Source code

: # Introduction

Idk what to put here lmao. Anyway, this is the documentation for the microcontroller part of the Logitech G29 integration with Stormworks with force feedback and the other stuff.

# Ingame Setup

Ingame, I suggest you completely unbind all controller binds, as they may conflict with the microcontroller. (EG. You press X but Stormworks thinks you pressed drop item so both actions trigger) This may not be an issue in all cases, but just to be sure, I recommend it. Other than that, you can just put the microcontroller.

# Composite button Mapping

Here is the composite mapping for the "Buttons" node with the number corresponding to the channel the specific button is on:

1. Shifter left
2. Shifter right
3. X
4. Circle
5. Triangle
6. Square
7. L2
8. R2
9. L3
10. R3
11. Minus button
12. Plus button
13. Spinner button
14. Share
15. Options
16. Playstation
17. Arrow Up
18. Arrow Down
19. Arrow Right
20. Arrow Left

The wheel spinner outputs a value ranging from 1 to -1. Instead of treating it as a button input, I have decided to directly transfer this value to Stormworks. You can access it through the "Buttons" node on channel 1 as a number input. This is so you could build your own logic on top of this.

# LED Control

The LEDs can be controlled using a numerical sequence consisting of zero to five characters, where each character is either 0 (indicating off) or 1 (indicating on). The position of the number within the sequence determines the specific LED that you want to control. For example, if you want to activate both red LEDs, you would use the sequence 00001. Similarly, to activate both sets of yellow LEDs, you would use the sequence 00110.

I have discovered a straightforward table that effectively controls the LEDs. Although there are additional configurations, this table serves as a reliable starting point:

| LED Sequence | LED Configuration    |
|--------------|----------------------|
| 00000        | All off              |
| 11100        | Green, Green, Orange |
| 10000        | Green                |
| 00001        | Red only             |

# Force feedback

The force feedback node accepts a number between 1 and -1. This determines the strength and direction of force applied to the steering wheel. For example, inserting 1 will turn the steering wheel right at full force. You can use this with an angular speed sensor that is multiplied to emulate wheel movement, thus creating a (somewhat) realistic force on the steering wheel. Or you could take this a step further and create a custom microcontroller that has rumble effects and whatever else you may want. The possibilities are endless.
——
The answer should contain every line of the data, unchanged.

YOUR SOLUTION:
Source code

: # Introduction

Idk what to put here lmao. Anyway, this is the documentation for the microcontroller part of the Logitech G29 integration with Stormworks with force feedback and the other stuff.

# Ingame Setup

Ingame, I suggest you completely unbind all controller binds, as they may conflict with the microcontroller. (EG. You press X but Stormworks thinks you pressed drop item so both actions trigger) This may not be an issue in all cases, but just to be sure, I recommend it. Other than that, you can just put the microcontroller.

# Composite button Mapping

Here is the composite mapping for the "Buttons" node with the number corresponding to the channel the specific button is on:

1. Shifter left
2. Shifter right
3. X
4. Circle
5. Triangle
6. Square
7. L2
8. R2
9. L3
10. R3
11. Minus button
12. Plus button
13. Spinner button
14. Share
15. Options
16. Playstation
17. Arrow Up
18. Arrow Down
19. Arrow Right
20. Arrow Left

The wheel spinner outputs a value ranging from 1 to -1. Instead of treating it as a button input, I have decided to directly transfer this value to Stormworks. You can access it through the "Buttons" node on channel 1 as a number input. This is so you could build your own logic on top of this.

# LED Control

The LEDs can be controlled using a numerical sequence consisting of zero to five characters, where each character is either 0 (indicating off) or 1 (indicating on). The position of the number within the sequence determines the specific LED that you want to control. For example, if you want to activate both red LEDs, you would use the sequence 00001. Similarly, to activate both sets of yellow LEDs, you would use the sequence 00110.

I have discovered a straightforward table that effectively controls the LEDs. Although there are additional configurations, this table serves as a reliable starting point:

| LED Sequence | LED Configuration    |
|--------------|----------------------|
| 00000        | All off              |
| 11100        | Green, Green, Orange |
| 10000        | Green                |
| 00001        | Red only             |

# Force feedback

The force feedback node accepts a number between 1 and -1. This determines the strength and direction of force applied to the steering wheel. For example, inserting 1 will turn the steering wheel right at full force. You can use this with an angular speed sensor that is multiplied to emulate wheel movement, thus creating a (somewhat) realistic force on the steering wheel. Or you could take this a step further and create a custom microcontroller that has rumble effects and whatever else you may want. The possibilities are endless.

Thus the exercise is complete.